Salar People - Culture

Culture

The Salar had their own unique kinship clanships. They are patrilineal, and exogamous, encouraging clan members to marry out, with marriage amongst clan members being banned.

The Salar are an entrepreneurial people, going into multiple businesses and industries.

The typical clothing of the Salar very similar to other Muslim peoples in the region. The men are commonly bearded and dress in white shirts and white or black skullcaps.

The young single women are accustomed to dressing in Chinese dress of bright colors. The married women utilize the traditional veil in white or black colors.

Muslim Salars and Muslim Hui people are against coeducation (grouping male and female students together) due to Islam, Uyghurs are the only Muslims in China who do not mind coeducation and practice it. Secular education was given to girls.

They have a musical instrument called the Kouxuan. It is a string instrument manufactured in silver or in copper and only played by the women.

The Salars have been in Qinghai Province, China since the Mongol Yuan period. For centuries they've maintained their Oghuz language remarkably similar to the Turkmen language spoken in the Qaraqum.

However, culturally they have strictly conformed to the Naqshbandi ways of their Hui coreligionists. Therefore many nomadic Turkmen traditions have been lost, and Turkmen music was forbidden. More secular minded Salars have resorted to appropriating Tibetan or Moghol (a Qinghai Mongolic Muslim group) music as their own.

The ethnic Salars of Qinghai celebrated on March 21, 2010 their first "Nowruz" in modern times, as a revived Turkmen holiday.

Hui General Ma Fuxiang recruited Salars into his army, and said they moved to China since Tang dynasty. His classification of them is in two groups, five inner clans, eight outer clans. Ma said the outer group speaks Tibetan, no longer knowing their native language. Salars only married other Salars. Uighurs have said that they were unable to understand the Salar language.

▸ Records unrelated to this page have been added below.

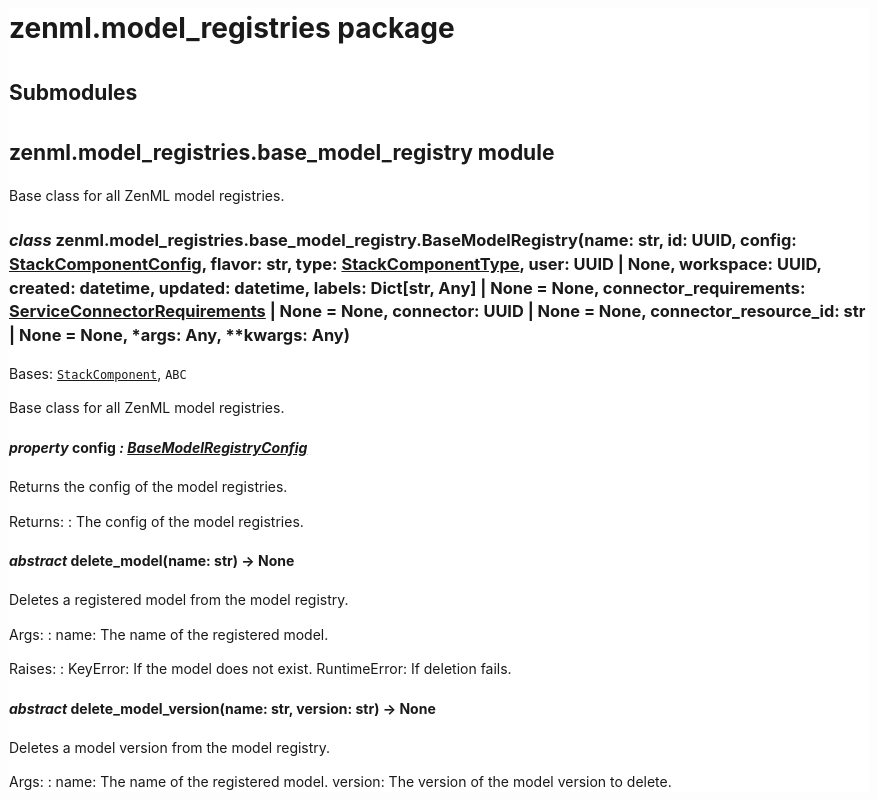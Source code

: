 # zenml.model_registries package

## Submodules

## zenml.model_registries.base_model_registry module

Base class for all ZenML model registries.

### *class* zenml.model_registries.base_model_registry.BaseModelRegistry(name: str, id: UUID, config: [StackComponentConfig](zenml.stack.md#zenml.stack.stack_component.StackComponentConfig), flavor: str, type: [StackComponentType](zenml.md#zenml.enums.StackComponentType), user: UUID | None, workspace: UUID, created: datetime, updated: datetime, labels: Dict[str, Any] | None = None, connector_requirements: [ServiceConnectorRequirements](zenml.models.v2.misc.md#zenml.models.v2.misc.service_connector_type.ServiceConnectorRequirements) | None = None, connector: UUID | None = None, connector_resource_id: str | None = None, \*args: Any, \*\*kwargs: Any)

Bases: [`StackComponent`](zenml.stack.md#zenml.stack.stack_component.StackComponent), `ABC`

Base class for all ZenML model registries.

#### *property* config *: [BaseModelRegistryConfig](#zenml.model_registries.base_model_registry.BaseModelRegistryConfig)*

Returns the config of the model registries.

Returns:
: The config of the model registries.

#### *abstract* delete_model(name: str) → None

Deletes a registered model from the model registry.

Args:
: name: The name of the registered model.

Raises:
: KeyError: If the model does not exist.
  RuntimeError: If deletion fails.

#### *abstract* delete_model_version(name: str, version: str) → None

Deletes a model version from the model registry.

Args:
: name: The name of the registered model.
  version: The version of the model version to delete.
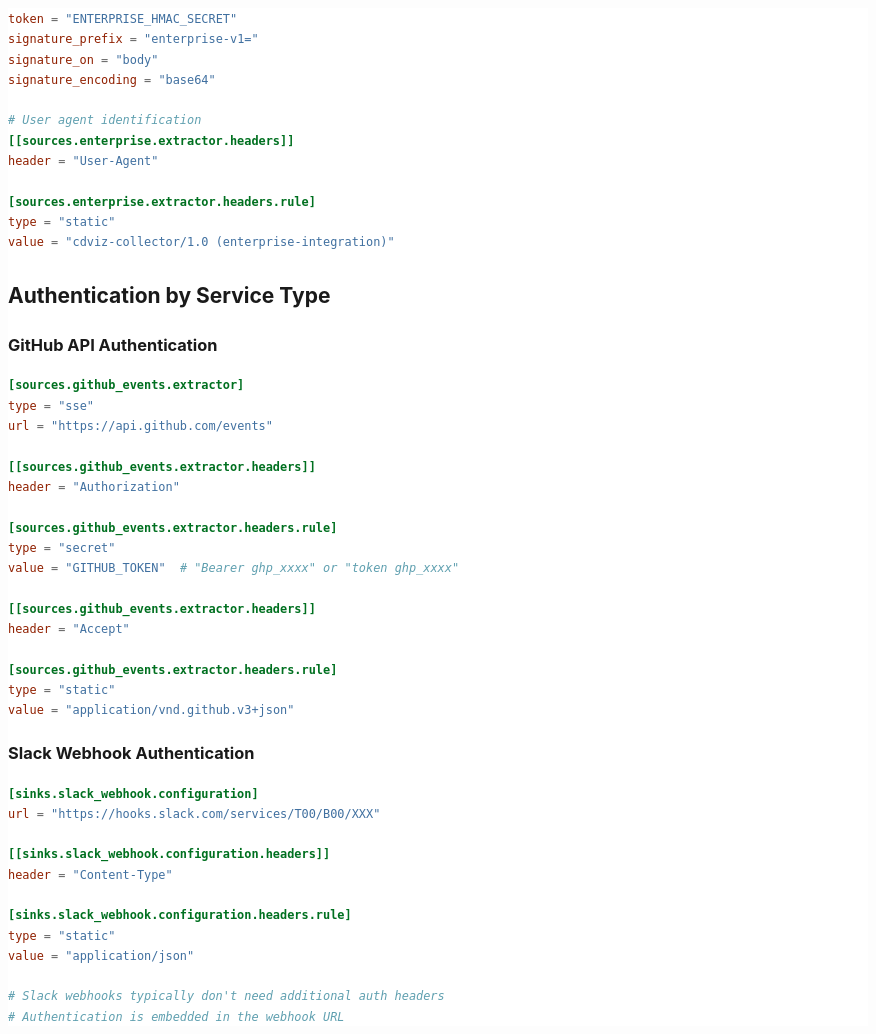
 ```toml
token = "ENTERPRISE_HMAC_SECRET"
signature_prefix = "enterprise-v1="
signature_on = "body"
signature_encoding = "base64"

# User agent identification
[[sources.enterprise.extractor.headers]]
header = "User-Agent"

[sources.enterprise.extractor.headers.rule]
type = "static"
value = "cdviz-collector/1.0 (enterprise-integration)"
```

## Authentication by Service Type

### GitHub API Authentication

```toml
[sources.github_events.extractor]
type = "sse"
url = "https://api.github.com/events"

[[sources.github_events.extractor.headers]]
header = "Authorization"

[sources.github_events.extractor.headers.rule]
type = "secret"
value = "GITHUB_TOKEN"  # "Bearer ghp_xxxx" or "token ghp_xxxx"

[[sources.github_events.extractor.headers]]
header = "Accept"

[sources.github_events.extractor.headers.rule]
type = "static"
value = "application/vnd.github.v3+json"
```

### Slack Webhook Authentication

```toml
[sinks.slack_webhook.configuration]
url = "https://hooks.slack.com/services/T00/B00/XXX"

[[sinks.slack_webhook.configuration.headers]]
header = "Content-Type"

[sinks.slack_webhook.configuration.headers.rule]
type = "static"
value = "application/json"

# Slack webhooks typically don't need additional auth headers
# Authentication is embedded in the webhook URL
```
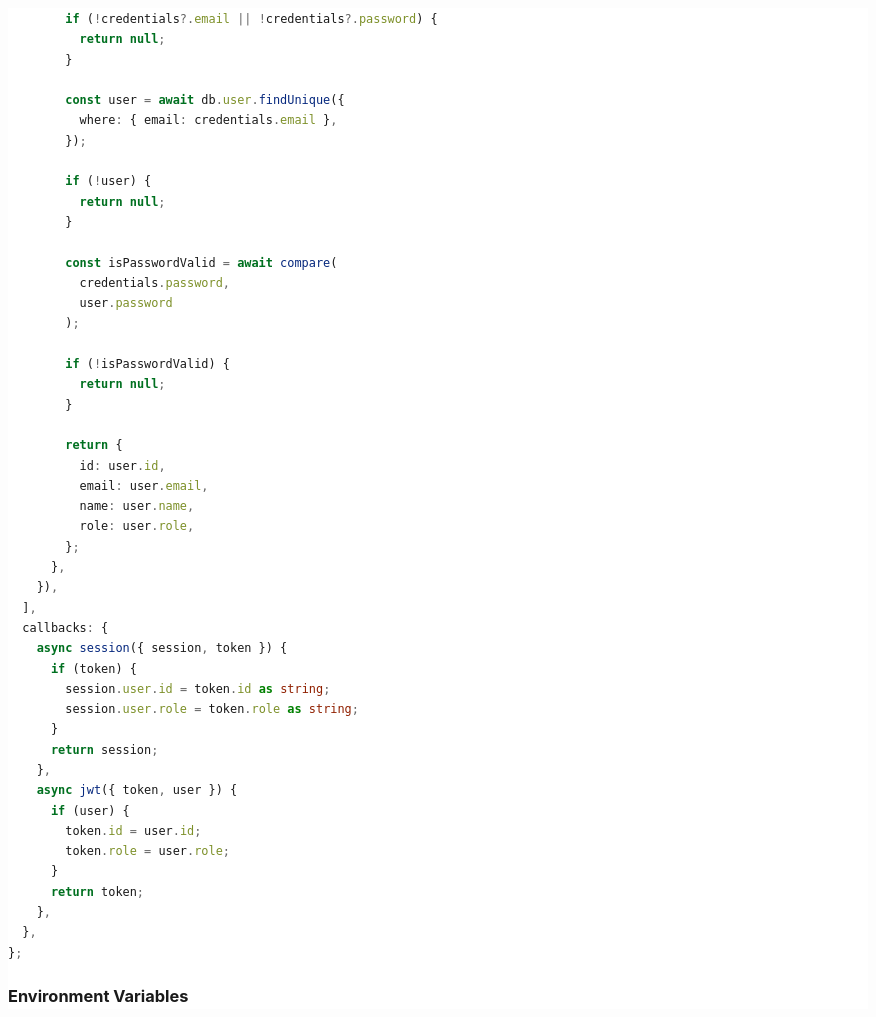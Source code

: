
 ```typescript
        if (!credentials?.email || !credentials?.password) {
          return null;
        }

        const user = await db.user.findUnique({
          where: { email: credentials.email },
        });

        if (!user) {
          return null;
        }

        const isPasswordValid = await compare(
          credentials.password,
          user.password
        );

        if (!isPasswordValid) {
          return null;
        }

        return {
          id: user.id,
          email: user.email,
          name: user.name,
          role: user.role,
        };
      },
    }),
  ],
  callbacks: {
    async session({ session, token }) {
      if (token) {
        session.user.id = token.id as string;
        session.user.role = token.role as string;
      }
      return session;
    },
    async jwt({ token, user }) {
      if (user) {
        token.id = user.id;
        token.role = user.role;
      }
      return token;
    },
  },
};
```

### Environment Variables
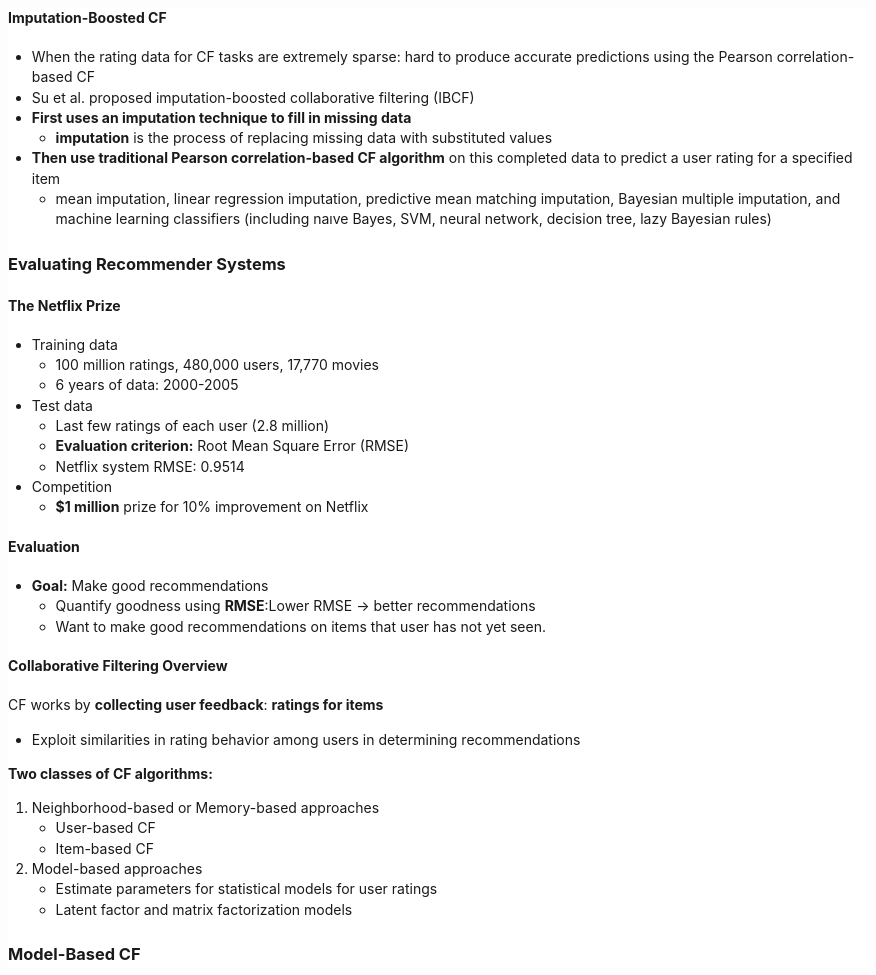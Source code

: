 #### Imputation-Boosted CF

- When the rating data for CF tasks are extremely sparse: hard to produce accurate predictions using the Pearson correlation-based CF
- Su et al. proposed imputation-boosted collaborative filtering (IBCF)
- **First uses an imputation technique to fill in missing data**
  - **imputation** is the process of replacing missing data with substituted values
- **Then use traditional Pearson correlation-based CF algorithm** on this completed data to predict a user rating for a specified item
  - mean imputation, linear regression imputation, predictive mean matching imputation, Bayesian multiple imputation, and machine learning classifiers (including naıve Bayes, SVM, neural network, decision tree, lazy Bayesian rules)



### Evaluating Recommender Systems

#### The Netflix Prize

- Training data
  - 100 million ratings, 480,000 users, 17,770 movies
  - 6 years of data: 2000-2005
- Test data
  - Last few ratings of each user (2.8 million)
  - **Evaluation criterion:** Root Mean Square Error (RMSE)
  - Netflix system RMSE: 0.9514
- Competition
  - **$1 million** prize for 10% improvement on Netflix



#### Evaluation

- __Goal:__ Make good recommendations
  - Quantify goodness using __RMSE__:Lower RMSE $\to$ better recommendations
  - Want to make good recommendations on items that user has not yet seen. 



#### Collaborative Filtering Overview

CF works by **collecting user feedback**: **ratings for items**

- Exploit similarities in rating behavior among users in determining recommendations



__Two classes of CF algorithms:__

1. Neighborhood-based or Memory-based approaches
   - User-based CF
   - Item-based CF
2. Model-based approaches
   - Estimate parameters for statistical models for user ratings
   - Latent factor and matrix factorization models



### Model-Based CF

Ma and Han are the two most widespread names among the salar. Ma is a Salar surname for the same reason it is a common Hui surname, Ma substitutes for Muhammad. The upper four clans of the Salar assumed the surname Han and lived west of Xunhua. One of these Salar surnamed Han was Han Yimu, a Salar officer who served under General Ma Bufang. He fought in the Kuomintang Islamic Insurgency in China (1950–1958), leading Salars in a revolt in 1952 and 1958. Ma Bufang, enlisted Salars as officers in his army by exclusively targeting Xunhua and Hualong as areas to draw officers from.

Westerners who encountered Salars said that they were racially mixed, of Turkic, Mongol, Tibetan, Han chinese, and Hui descent, and had features from these different races.

Reportedly the akhunds of the Salar spoke Persian, and the Salar commonly consumed alcohol in addition to knowing the Arabic script. They wore Chinese attire.

In Amdo, Salar language has heavy Chinese and Tibetan influence. It was originally Turkic, but major linguistic structures have been absorbed from Chinese. Around 20% of the vocabulary is of Chinese origin, and 10% is also of Tibetan origin. Yet the official Communist Chinese government policy deliberately covers up these influences in academic and linguistics studies, trying to emphasize the Turkic element and completely ignoring the Chinese in the Salar language. The Salar use the Chinese writing system since they do not have their own.